It is very difficult for it to be ‘too cold for snow’. I’ve seen several people state this modern myth today on Facebook and it was also said at my bus stop. On Earth, it is entirely possible for it to snow far below 0°C. It does snow in many sub-zero places everyone is quite familiar with, including the poles and on the top of mountains.
Snowflakes form when droplets of water are pushed upward by air currents and freeze onto the surface of a microscopic dust grains in the air. The ice structures grow outward, collecting more water from more droplets in the air. The snowflakes grow as they rise into cooler air and eventually become large and heavy enough that they fall. If it’s cold enough all the way down, they will still be ice crystals when they reach the surface – maybe near you. Boom – it’s snowing!

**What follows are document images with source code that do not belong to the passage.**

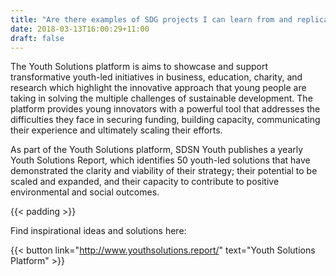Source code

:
 ```yaml
---
title: "Are there examples of SDG projects I can learn from and replicate in my community?"
date: 2018-03-13T16:00:29+11:00
draft: false
---
```



The Youth Solutions platform is aims to showcase and support transformative youth-led initiatives in business, education, charity, and research which highlight the innovative approach that young people are taking in solving the multiple challenges of sustainable development. The platform provides young innovators with a powerful tool that addresses the difficulties they face in securing funding, building capacity, communicating their experience and ultimately scaling their efforts. 

As part of the Youth Solutions platform, SDSN Youth publishes a yearly Youth Solutions Report, which identifies 50 youth-led solutions that have demonstrated the clarity and viability of their strategy; their potential to be scaled and expanded, and their capacity to contribute to positive environmental and social outcomes.


 {{< padding >}}

Find inspirational ideas and solutions here: 

{{< button link="http://www.youthsolutions.report/" text="Youth Solutions Platform" >}}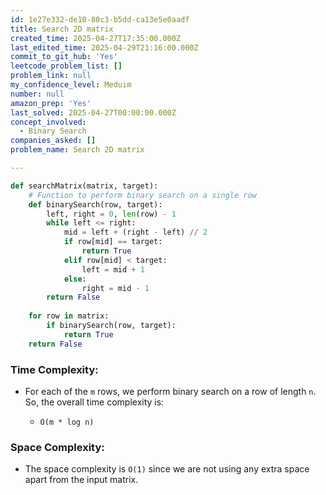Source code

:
 ```yaml
---
id: 1e27e332-de10-80c3-b5dd-ca13e5e0aadf
title: Search 2D matrix
created_time: 2025-04-27T17:35:00.000Z
last_edited_time: 2025-04-29T21:16:00.000Z
commit_to_git_hub: 'Yes'
leetcode_problem_list: []
problem_link: null
my_confidence_level: Meduim
number: null
amazon_prep: 'Yes'
last_solved: 2025-04-27T00:00:00.000Z
concept_involved:
  - Binary Search
companies_asked: []
problem_name: Search 2D matrix

---
```


```python
def searchMatrix(matrix, target):
    # Function to perform binary search on a single row
    def binarySearch(row, target):
        left, right = 0, len(row) - 1
        while left <= right:
            mid = left + (right - left) // 2
            if row[mid] == target:
                return True
            elif row[mid] < target:
                left = mid + 1
            else:
                right = mid - 1
        return False
    
    for row in matrix:
        if binarySearch(row, target):
            return True
    return False

```

### **Time Complexity:**

*   For each of the `m` rows, we perform binary search on a row of length `n`. So, the overall time complexity is:

    *   `O(m * log n)`

### **Space Complexity:**

*   The space complexity is `O(1)` since we are not using any extra space apart from the input matrix.

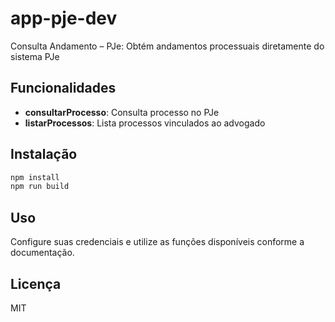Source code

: # app-pje-dev

Consulta Andamento – PJe: Obtém andamentos processuais diretamente do sistema PJe

## Funcionalidades

- **consultarProcesso**: Consulta processo no PJe
- **listarProcessos**: Lista processos vinculados ao advogado

## Instalação

```bash
npm install
npm run build
```

## Uso

Configure suas credenciais e utilize as funções disponíveis conforme a documentação.

## Licença

MIT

So long as there is moisture in the air and the temperature is cold enough to freeze the snowflakes then snow can form. One reason the ‘too cold to snow’ misconception might occur is that cold conditions are often very dry. There is usually less moisture in the air when it’s really cold. For example, the lovely blue Winter skies that many of us enjoy are unlikely to form snow if there aren’t even clouds!
As an aside, the shape of each snowflake is determined by the exact shape of the dust grain, the precise conditions that condensed the droplet, the way the temperature changed through the snowflakes journey upward and then down to the ground. There are so many factors involved in this that is very unlikely two snowflakes would form in the same way and hence have the same shape. So the idea that snowflakes are all unique probably is true.